Par Thierry Guinhut.

« L’Histoire immortelle accomplit des choses étranges en croisant la trajectoire de l’amour des corps mortels ». Cette phrase d’Inès et la joie (p 493) pourrait servir d’exergue au projet romanesque surhumain d’Almudena Grandes.

Best-seller en Espagne, Le Cœur glacé a su réchauffer la mémoire de la péninsule entière. Mais au contraire de tant de best-sellers produits à la chaîne, il n’enfile pas des clichés au kilomètre et son écriture est aussi évocatrice que précise. On comprend que le lecteur espagnol s’y soit retrouvé : la cuisine, les paysages et les villes, la culture et l’histoire de son pays sont ici magistralement mis en scène. Mieux, c’est un passé récent, douloureux et intriguant qui est ici interrogé à travers deux familles, leurs parents et descendants, de plus des deux côtés des Pyrénées.

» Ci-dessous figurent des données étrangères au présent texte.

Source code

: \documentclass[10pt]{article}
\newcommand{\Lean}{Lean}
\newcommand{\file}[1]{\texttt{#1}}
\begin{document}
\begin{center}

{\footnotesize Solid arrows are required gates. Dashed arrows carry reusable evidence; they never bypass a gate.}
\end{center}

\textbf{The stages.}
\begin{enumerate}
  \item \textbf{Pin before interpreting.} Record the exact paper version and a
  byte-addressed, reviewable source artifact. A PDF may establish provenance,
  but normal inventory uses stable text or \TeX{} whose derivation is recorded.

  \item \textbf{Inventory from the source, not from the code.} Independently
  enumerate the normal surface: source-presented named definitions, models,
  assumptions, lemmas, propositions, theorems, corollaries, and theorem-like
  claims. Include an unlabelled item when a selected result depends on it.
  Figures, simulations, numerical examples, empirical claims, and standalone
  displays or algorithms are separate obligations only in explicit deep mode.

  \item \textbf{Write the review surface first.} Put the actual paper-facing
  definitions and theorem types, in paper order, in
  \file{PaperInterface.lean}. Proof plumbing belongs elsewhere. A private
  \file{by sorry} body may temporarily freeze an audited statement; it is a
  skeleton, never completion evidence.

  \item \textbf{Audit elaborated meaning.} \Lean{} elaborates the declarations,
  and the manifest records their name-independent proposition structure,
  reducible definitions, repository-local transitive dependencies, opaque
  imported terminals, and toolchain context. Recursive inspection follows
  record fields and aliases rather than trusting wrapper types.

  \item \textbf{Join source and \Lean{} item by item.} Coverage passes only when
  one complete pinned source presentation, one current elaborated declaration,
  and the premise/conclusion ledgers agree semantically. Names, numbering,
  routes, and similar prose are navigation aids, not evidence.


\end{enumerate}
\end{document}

Alvaro, assistant à l’enterrement de son grand-père Julio Carrion, aperçoit une jeune et belle inconnue. Intrigué, il la rencontrera pour apprendre qu’elle fut la dernière maîtresse de cet homme de pouvoir de plus de quatre-vingts ans. Elle vient de France où se sont réfugiés ses ancêtres républicains après la guerre civile. Peu à peu, l’on apprend que le prestigieux homme d’affaires Julio Carrion cache un lourd secret : il a en effet appartenu à la « Divizion azul », donc aux troupes d’élite franquistes. Voilà une famille où l’on est capable de livrer l’un de ses membres aux phalangistes… Alvaro, irrésistiblement fasciné par la dangereuse donzelle, trompera-t-il son épouse irréprochable et aimée ; mais surtout -enjeu bien plus considérable à l’échelle de l’Espagne entière- réaliseront-il, en apprenant  ces histoires qui rendent « le cœur glacé », la réconciliation des mémoires antagonistes ? Le cœur de Julio Carrion a bel et bien lâché devant la menace de la révélation de son passé.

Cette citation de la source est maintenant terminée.